I have the trifecta.
I plan to have the surgery in the fall. Hopefully the second week of October. I’ll be in a sling for six weeks and I’ll need someone to manipulate my shoulder for me for the first two of the six. I’m working on that obstacle right now. After that I’ll be able to do things on my own. Physical therapy will begin after the second week and continue for three months.
I’m going to have a reverse shoulder replacement. Long story short – they’ll put the ball end of my shoulder where the receiving end was, and they’ll put the receiving end where the ball currently is. Ergo, reverse shoulder replacement. I won’t have the range of motion that I have with my right arm, but they think I should be able to extend my new shoulder to 130 degrees. That, plus the no pain part, sounds good to me.

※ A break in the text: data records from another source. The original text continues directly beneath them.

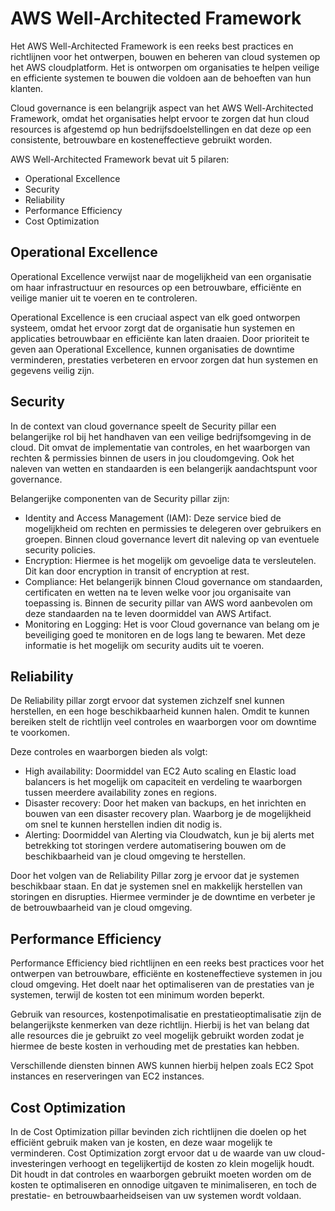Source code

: # AWS Well-Architected Framework
Het AWS Well-Architected Framework is een reeks best practices en richtlijnen voor het ontwerpen, bouwen en beheren van
cloud systemen op het AWS cloudplatform. Het is ontworpen om organisaties te helpen veilige en
efficiente systemen te bouwen die voldoen aan de behoeften van hun klanten.

Cloud governance is een belangrijk aspect van het AWS Well-Architected Framework, omdat het organisaties helpt ervoor te zorgen
dat hun cloud resources is afgestemd op hun bedrijfsdoelstellingen en dat deze op een consistente, betrouwbare en
kosteneffectieve gebruikt worden. 

AWS Well-Architected Framework bevat uit 5 pilaren:
- Operational Excellence 
- Security
- Reliability
- Performance Efficiency 
- Cost Optimization


## Operational Excellence
Operational Excellence verwijst naar de mogelijkheid van een organisatie om haar
infrastructuur en resources op een betrouwbare, efficiënte en veilige manier uit te voeren en te controleren.

Operational Excellence is een cruciaal aspect van elk goed ontworpen systeem, omdat het ervoor zorgt dat de organisatie hun
systemen en applicaties betrouwbaar en efficiënte kan laten draaien. Door prioriteit te geven aan Operational Excellence, kunnen
organisaties de downtime verminderen, prestaties verbeteren en ervoor zorgen dat hun systemen en gegevens veilig zijn.


## Security
In de context van cloud governance speelt de Security pillar een belangerijke rol bij het handhaven van een veilige
bedrijfsomgeving in de cloud. Dit omvat de implementatie van controles, en het waarborgen van rechten & permissies binnen de users in jou cloudomgeving. Ook het naleven van wetten en standaarden is een belangerijk aandachtspunt voor governance.

Belangerijke componenten van de Security pillar zijn:
- Identity and Access Management (IAM): Deze service bied de mogelijkheid om rechten en permissies te delegeren over gebruikers en groepen. Binnen cloud governance levert dit naleving op van eventuele security policies.
- Encryption: Hiermee is het mogelijk om gevoelige data te versleutelen. Dit kan door encryption in transit of encryption at rest. 
- Compliance: Het belangerijk binnen Cloud governance om standaarden, certificaten en wetten na te leven welke voor jou organisaite van toepassing is. Binnen de security pillar van AWS word aanbevolen om deze standaarden na te leven doormiddel van AWS Artifact.
- Monitoring en Logging: Het is voor Cloud governance van belang om je beveiliging goed te monitoren en de logs lang te bewaren. Met deze informatie is het mogelijk om security audits uit te voeren.


## Reliability
De Reliability pillar zorgt ervoor dat systemen zichzelf snel kunnen herstellen, en een hoge beschikbaarheid kunnen halen.
Omdit te kunnen bereiken stelt de richtlijn veel controles en waarborgen voor om downtime te voorkomen.

Deze controles en waarborgen bieden als volgt:
- High availability: Doormiddel van EC2 Auto scaling en Elastic load balancers is het mogelijk om capaciteit en verdeling te waarborgen tussen meerdere availability zones en regions. 
- Disaster recovery: Door het maken van backups, en het inrichten en bouwen van een disaster recovery plan. Waarborg je de 
mogelijkheid om snel te kunnen herstellen indien dit nodig is.
- Alerting: Doormiddel van Alerting via Cloudwatch, kun je bij alerts met betrekking tot storingen verdere automatisering bouwen om de beschikbaarheid van je cloud omgeving te herstellen.

Door het volgen van de Reliability Pillar zorg je ervoor dat je systemen beschikbaar staan. En dat je systemen snel en
makkelijk herstellen van storingen en disrupties. Hiermee verminder je de downtime en verbeter je de betrouwbaarheid van je
cloud omgeving.


## Performance Efficiency
Performance Efficiency bied richtlijnen en een reeks best practices voor het ontwerpen van betrouwbare, efficiënte en
kosteneffectieve systemen in jou cloud omgeving. Het doelt naar het optimaliseren van de prestaties van je systemen, terwijl de
kosten tot een minimum worden beperkt.

Gebruik van resources, kostenpotimalisatie en prestatieoptimalisatie zijn de belangerijkste kenmerken van deze richtlijn.
Hierbij is het van belang dat alle resources die je gebruikt zo veel mogelijk gebruikt worden zodat je hiermee de beste kosten in verhouding met de prestaties kan hebben.

Verschillende diensten binnen AWS kunnen hierbij helpen zoals EC2 Spot instances en reserveringen van EC2 instances.


## Cost Optimization
In de Cost Optimization pillar bevinden zich richtlijnen die doelen op het efficiënt gebruik maken van je kosten, en deze waar mogelijk te verminderen.
Cost Optimization zorgt ervoor dat u de waarde van uw cloud-investeringen verhoogt en tegelijkertijd de kosten zo klein mogelijk houdt.
Dit houdt in dat controles en waarborgen gebruikt moeten worden om de kosten te optimaliseren en onnodige uitgaven te minimaliseren, en toch de prestatie- en betrouwbaarheidseisen van uw systemen wordt voldaan.
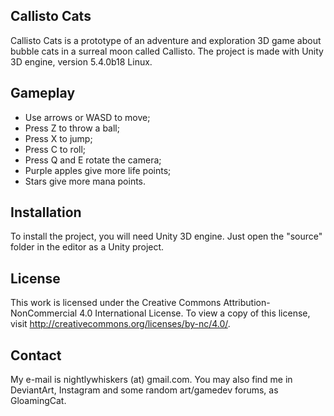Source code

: ## Callisto Cats

Callisto Cats is a prototype of an adventure and exploration 3D game about bubble cats in a surreal moon called Callisto. The project is made with Unity 3D engine, version 5.4.0b18 Linux.

## Gameplay

* Use arrows or WASD to move;
* Press Z to throw a ball;
* Press X to jump;
* Press C to roll;
* Press Q and E rotate the camera;
* Purple apples give more life points; 
* Stars give more mana points.

## Installation

To install the project, you will need Unity 3D engine. Just open the "source" folder in the editor as a Unity project.

## License

This work is licensed under the Creative Commons Attribution-NonCommercial 4.0 International License. To view a copy of this license, visit http://creativecommons.org/licenses/by-nc/4.0/. 

## Contact

My e-mail is nightlywhiskers (at) gmail.com. You may also find me in DeviantArt, Instagram and some random art/gamedev forums, as GloamingCat.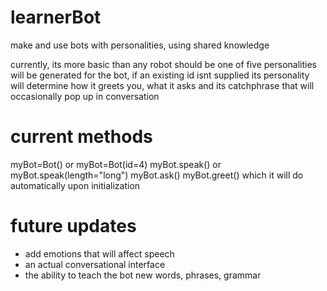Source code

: # learnerBot
make and use bots with personalities, using shared knowledge

currently, its more basic than any robot should be
one of five personalities will be generated for the bot, if an existing id isnt supplied
its personality will determine how it greets you, what it asks and its catchphrase that will occasionally pop up in conversation

# current methods
myBot=Bot() or myBot=Bot(id=4)
myBot.speak() or myBot.speak(length="long")
myBot.ask()
myBot.greet() which it will do automatically upon initialization

# future updates
- add emotions that will affect speech
- an actual conversational interface
- the ability to teach the bot new words, phrases, grammar

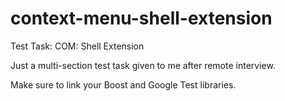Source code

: context-menu-shell-extension
============================

Test Task: COM: Shell Extension

Just a multi-section test task given to me after remote interview.

Make sure to link your Boost and Google Test libraries.
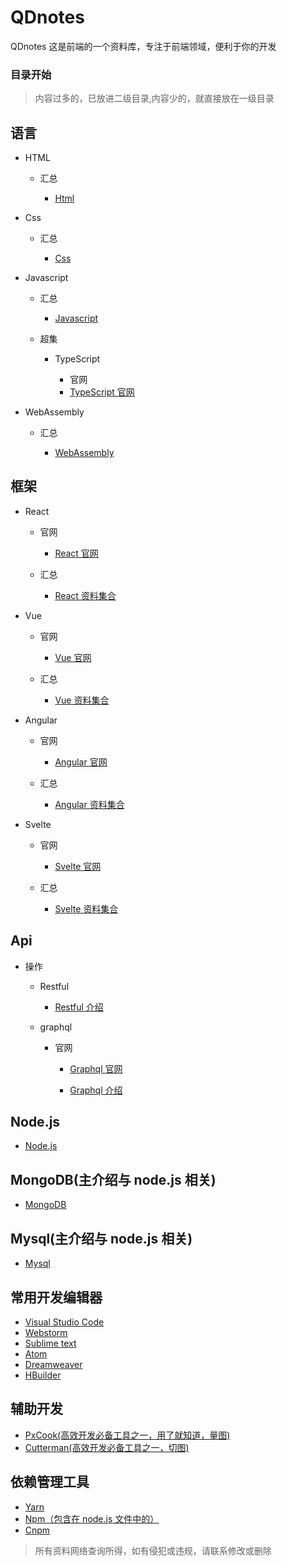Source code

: # QDnotes

QDnotes 这是前端的一个资料库，专注于前端领域，便利于你的开发

### 目录开始

> 内容过多的，已放进二级目录,内容少的，就直接放在一级目录

## 语言

- HTML

  - 汇总

    - [Html](https://github.com/maoxiaoquan/QDnotes/blob/master/notes/frontend/html/html.md)

- Css

  - 汇总

    - [Css](https://github.com/maoxiaoquan/QDnotes/blob/master/notes/frontend/css/css.md)

- Javascript

  - 汇总

    - [Javascript](https://github.com/maoxiaoquan/QDnotes/blob/master/notes/frontend/javascript/javascript.md)

  - 超集

    - TypeScript

      - 官网
      - [TypeScript 官网](https://www.tslang.cn/index.html)

- WebAssembly

  - 汇总

    - [WebAssembly](https://github.com/maoxiaoquan/QDnotes/blob/master/notes/frontend/webAssembly/webAssembly.md)

## 框架

- React

  - 官网

    - [React 官网](https://reactjs.org/)

  - 汇总

    - [React 资料集合](https://github.com/maoxiaoquan/QDnotes/blob/master/notes/frame/react/react.md)

- Vue

  - 官网

    - [Vue 官网](https://cn.vuejs.org/)

  - 汇总

    - [Vue 资料集合](https://github.com/maoxiaoquan/QDnotes/blob/master/notes/frame/vue/vue.md)

- Angular

  - 官网

    - [Angular 官网](https://angularjs.org/)

  - 汇总

    - [Angular 资料集合](https://github.com/maoxiaoquan/QDnotes/blob/master/notes/frame/angular/angular.md)

- Svelte

  - 官网

    - [Svelte 官网](https://svelte.dev/)

  - 汇总

    - [Svelte 资料集合](https://github.com/maoxiaoquan/QDnotes/blob/master/notes/frame/svelte/svelte.md)

## Api

- 操作

  - Restful

    - [Restful 介绍](http://www.ruanyifeng.com/blog/2018/10/restful-api-best-practices.html)

  - graphql

    - 官网

      - [Graphql 官网](https://graphql.org/)

      - [Graphql 介绍](https://www.zhihu.com/question/264629587)

## Node.js

- [Node.js](https://github.com/maoxiaoquan/QDnotes/blob/master/notes/node/nodejs.md)

## MongoDB(主介绍与 node.js 相关)

- [MongoDB](https://github.com/maoxiaoquan/QDnotes/blob/master/notes/mongodb/mongodb.md)

## Mysql(主介绍与 node.js 相关)

- [Mysql](https://github.com/maoxiaoquan/QDnotes/blob/master/notes/mysql/mysql.md)

## 常用开发编辑器

- [Visual Studio Code](https://code.visualstudio.com/)
- [Webstorm](https://code.visualstudio.com/)
- [Sublime text](https://www.sublimetext.com/3)
- [Atom](https://atom.io/)
- [Dreamweaver](http://www.adobe.com/products/dreamweaver.html)
- [HBuilder](http://www.dcloud.io/)

## 辅助开发

- [PxCook(高效开发必备工具之一，用了就知道，量图)](http://www.fancynode.com.cn/pxcook)
- [Cutterman(高效开发必备工具之一，切图)](http://www.cutterman.cn/zh)

## 依赖管理工具

- [Yarn](https://yarn.bootcss.com/)
- [Npm（包含在 node.js 文件中的）](https://nodejs.org/zh-cn/)
- [Cnpm](https://npm.taobao.org/)

> 所有资料网络查询所得，如有侵犯或违规，请联系修改或删除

I won’t be able to golf for some time between four and six months. The second surgeon said six. The first said four. We’ll see.
I’m the kind of guy who does what the doctor says, and I know that physical therapy is the key to success.
I’m going to have a heart to heart with the surgeon before he begins. When I had my second knee replacement done in 2020 you may recall they had to do a “do over” because the guy handling the implant gave the surgeon the wrong part. I don’t want any wrong part this time. I want one and done.
Just had ankle replacement surgery Bob. So far so good!